The entire numerical work is based on the open source toolbox OpenFOAM® version 1912 of the ESI group for continuum-mechanical problems which is based on the Finite-Volume-Method (FVM) for numerical discretization of the governing equations, conservation of mass, momentum, energy and volume fraction. Depending on the observed problem, the velocity and pressure field are coupled by the Semi-implicit Method for Pressure Linked Equation (SIMPLE) for steady simulations and the Pressure-Implicit with Splitting of Operators (PISO) algorithm for unsteady simulations. The resulting system of linear equations is solved iterative using multi-grid methods. A speed up by parallelization is achieved by domain decomposition whereby mostly the Scotch library, designed to minimize communications costs between the sub-domains, is used. The described procedure can be considered state of the art in computational fluid dynamics.
The results can be divided in three subsections, a feasibility study for a reference solution for the so called ’Water Spider Geometry’, particle erosion and phase change due to heat input (boiling) and local pressure reduction (cavitation). The former is explained in more detail. Feasibility study for a reference solution The ’Water Spider Geometry’ (figure 1 left) is the central sample geometry of the ’Flow Erosion’ project and represents a complex flow configuration with several basic fluid mechanical geometries, e.g. flow impingement, deflection and unification with a pipe-like cross-section shape. The qualitiy of the results is difficult to evaluate with regard to the lack of numerical or experimental reference data in literature difficult to evaluate. For an evaluation of the solution quality, a reference solution of the ’Water Spider Geometry’ will be pursued and as an initial step in the framework of a feasibility study, the possibilities and computational effort will be investigated.
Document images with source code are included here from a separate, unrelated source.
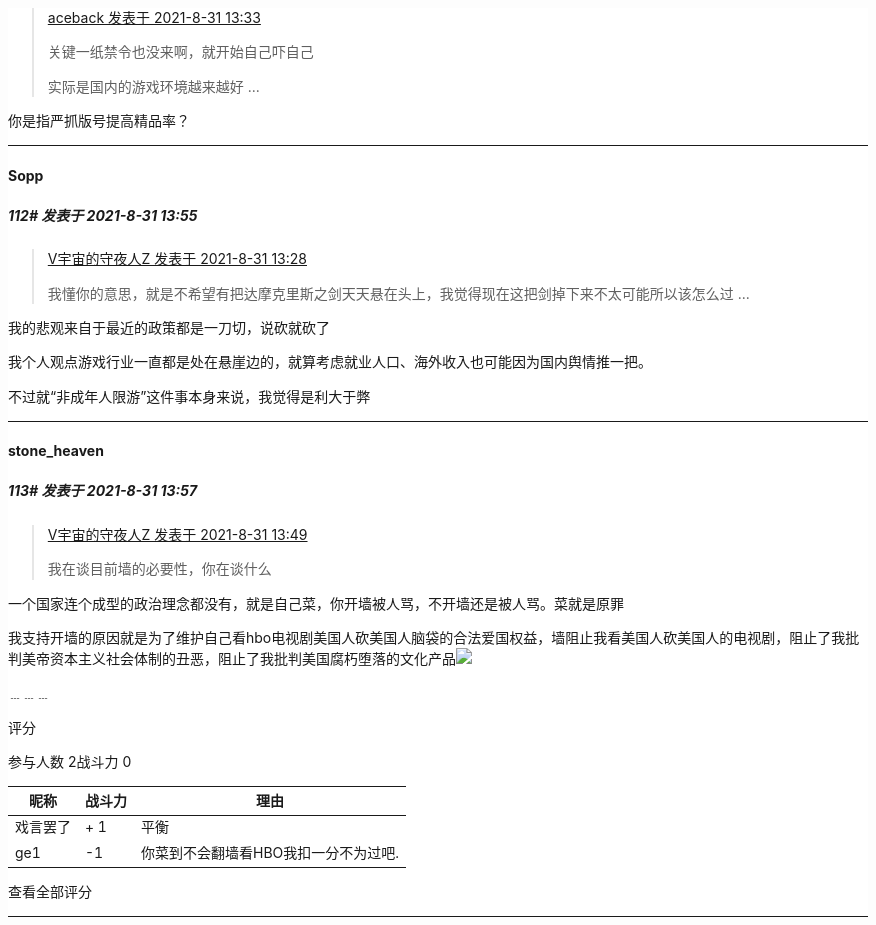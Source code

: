 
<blockquote><a href="httphttps://bbs.saraba1st.com/2b/forum.php?mod=redirect&amp;goto=findpost&amp;pid=52568906&amp;ptid=2023715" target="_blank">aceback 发表于 2021-8-31 13:33</a>

关键一纸禁令也没来啊，就开始自己吓自己

实际是国内的游戏环境越来越好 ...</blockquote>
你是指严抓版号提高精品率？


*****

####  Sopp  
##### 112#       发表于 2021-8-31 13:55


<blockquote><a href="httphttps://bbs.saraba1st.com/2b/forum.php?mod=redirect&amp;goto=findpost&amp;pid=52568853&amp;ptid=2023715" target="_blank">V宇宙的守夜人Z 发表于 2021-8-31 13:28</a>

我懂你的意思，就是不希望有把达摩克里斯之剑天天悬在头上，我觉得现在这把剑掉下来不太可能所以该怎么过 ...</blockquote>
我的悲观来自于最近的政策都是一刀切，说砍就砍了

我个人观点游戏行业一直都是处在悬崖边的，就算考虑就业人口、海外收入也可能因为国内舆情推一把。

不过就“非成年人限游”这件事本身来说，我觉得是利大于弊


*****

####  stone_heaven  
##### 113#       发表于 2021-8-31 13:57


<blockquote><a href="httphttps://bbs.saraba1st.com/2b/forum.php?mod=redirect&amp;goto=findpost&amp;pid=52569096&amp;ptid=2023715" target="_blank">V宇宙的守夜人Z 发表于 2021-8-31 13:49</a>

我在谈目前墙的必要性，你在谈什么</blockquote>
一个国家连个成型的政治理念都没有，就是自己菜，你开墙被人骂，不开墙还是被人骂。菜就是原罪

我支持开墙的原因就是为了维护自己看hbo电视剧美国人砍美国人脑袋的合法爱国权益，墙阻止我看美国人砍美国人的电视剧，阻止了我批判美帝资本主义社会体制的丑恶，阻止了我批判美国腐朽堕落的文化产品<img src="https://static.saraba1st.com/image/smiley/face2017/047.png" referrerpolicy="no-referrer">


﹍﹍﹍

评分


 参与人数 2战斗力 0

|昵称|战斗力|理由|
|----|---|---|
| 戏言罢了| + 1|平衡|
| ge1|-1|你菜到不会翻墙看HBO我扣一分不为过吧.|


查看全部评分


*****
Therefore, the mentioned basic fluid mechanical geometries will be observed isolated in accordance with the scientific quality standard of a Large-Eddy simulation, here the common Smagorinsky model is used to estimate the necessary ressources for the entire ’Water Spider geometry’. An extensive grid study for the flow impingement, deflection and unification was done and the necessary grids were detected to ensure a modeled part of the turbulent kinetic energy of less than 20 %. Especially the correct prediciton of the flow seperation during the flow deflection in a 90° pipe bend is challenging and a high mesh density in this region is necessary. Representative for the feasibility study, the instantaneous velocity field of the flow impingement in a T-junction geometry is illustrated in figure 1 right.
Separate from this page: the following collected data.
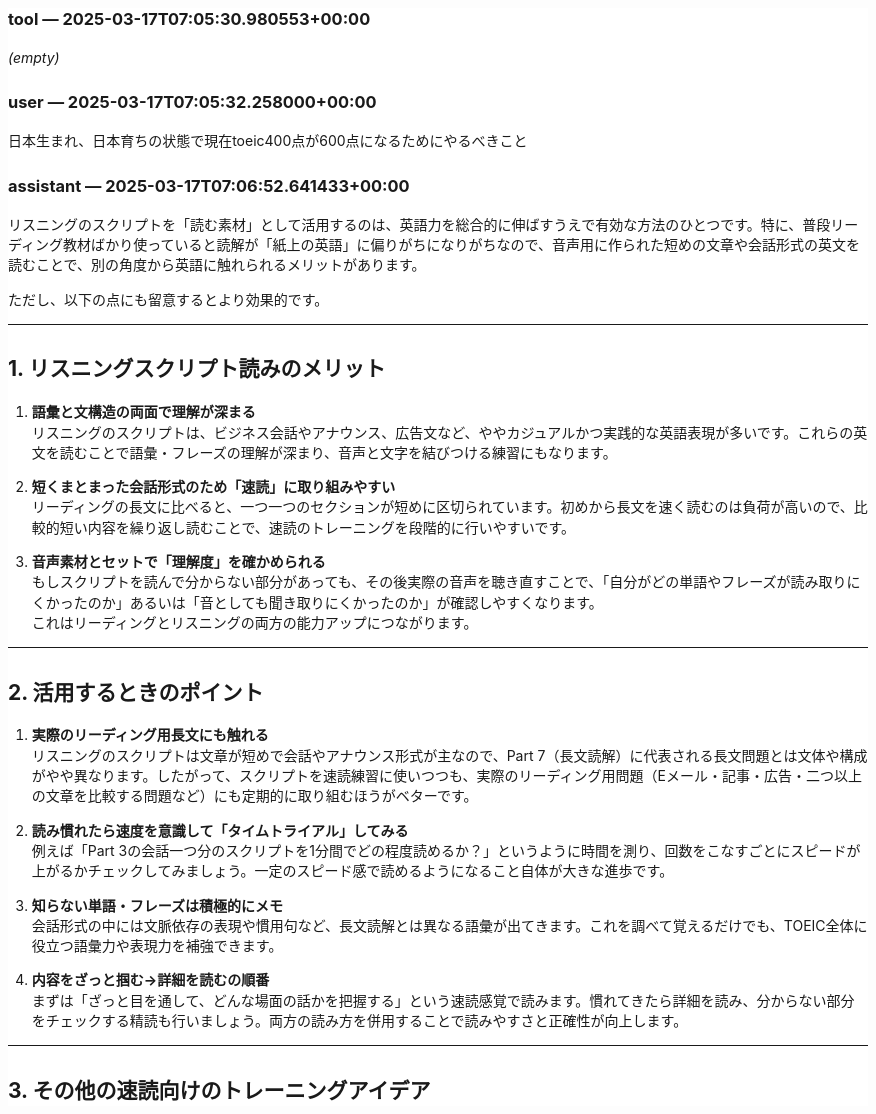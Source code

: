 ### tool — 2025-03-17T07:05:30.980553+00:00

_(empty)_

### user — 2025-03-17T07:05:32.258000+00:00

日本生まれ、日本育ちの状態で現在toeic400点が600点になるためにやるべきこと

### assistant — 2025-03-17T07:06:52.641433+00:00

リスニングのスクリプトを「読む素材」として活用するのは、英語力を総合的に伸ばすうえで有効な方法のひとつです。特に、普段リーディング教材ばかり使っていると読解が「紙上の英語」に偏りがちになりがちなので、音声用に作られた短めの文章や会話形式の英文を読むことで、別の角度から英語に触れられるメリットがあります。

ただし、以下の点にも留意するとより効果的です。

---

## 1. リスニングスクリプト読みのメリット

1. **語彙と文構造の両面で理解が深まる**  
   リスニングのスクリプトは、ビジネス会話やアナウンス、広告文など、ややカジュアルかつ実践的な英語表現が多いです。これらの英文を読むことで語彙・フレーズの理解が深まり、音声と文字を結びつける練習にもなります。

2. **短くまとまった会話形式のため「速読」に取り組みやすい**  
   リーディングの長文に比べると、一つ一つのセクションが短めに区切られています。初めから長文を速く読むのは負荷が高いので、比較的短い内容を繰り返し読むことで、速読のトレーニングを段階的に行いやすいです。

3. **音声素材とセットで「理解度」を確かめられる**  
   もしスクリプトを読んで分からない部分があっても、その後実際の音声を聴き直すことで、「自分がどの単語やフレーズが読み取りにくかったのか」あるいは「音としても聞き取りにくかったのか」が確認しやすくなります。  
   これはリーディングとリスニングの両方の能力アップにつながります。

---

## 2. 活用するときのポイント

1. **実際のリーディング用長文にも触れる**  
   リスニングのスクリプトは文章が短めで会話やアナウンス形式が主なので、Part 7（長文読解）に代表される長文問題とは文体や構成がやや異なります。したがって、スクリプトを速読練習に使いつつも、実際のリーディング用問題（Eメール・記事・広告・二つ以上の文章を比較する問題など）にも定期的に取り組むほうがベターです。

2. **読み慣れたら速度を意識して「タイムトライアル」してみる**  
   例えば「Part 3の会話一つ分のスクリプトを1分間でどの程度読めるか？」というように時間を測り、回数をこなすごとにスピードが上がるかチェックしてみましょう。一定のスピード感で読めるようになること自体が大きな進歩です。

3. **知らない単語・フレーズは積極的にメモ**  
   会話形式の中には文脈依存の表現や慣用句など、長文読解とは異なる語彙が出てきます。これを調べて覚えるだけでも、TOEIC全体に役立つ語彙力や表現力を補強できます。

4. **内容をざっと掴む→詳細を読むの順番**  
   まずは「ざっと目を通して、どんな場面の話かを把握する」という速読感覚で読みます。慣れてきたら詳細を読み、分からない部分をチェックする精読も行いましょう。両方の読み方を併用することで読みやすさと正確性が向上します。

---

## 3. その他の速読向けのトレーニングアイデア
With regard reproducing the flow bevaior in cooling systems of combustion engines, the present results can be seen as the groundwork for the upcoming two years with the goal of developing a volume of fluid solver including phase change, particle tracking and surface degradation. Especially the phase change volume-of-fluid solver in combination with scale resolving turbulence models is a complex area with regard to numerical instability and still target of basic research.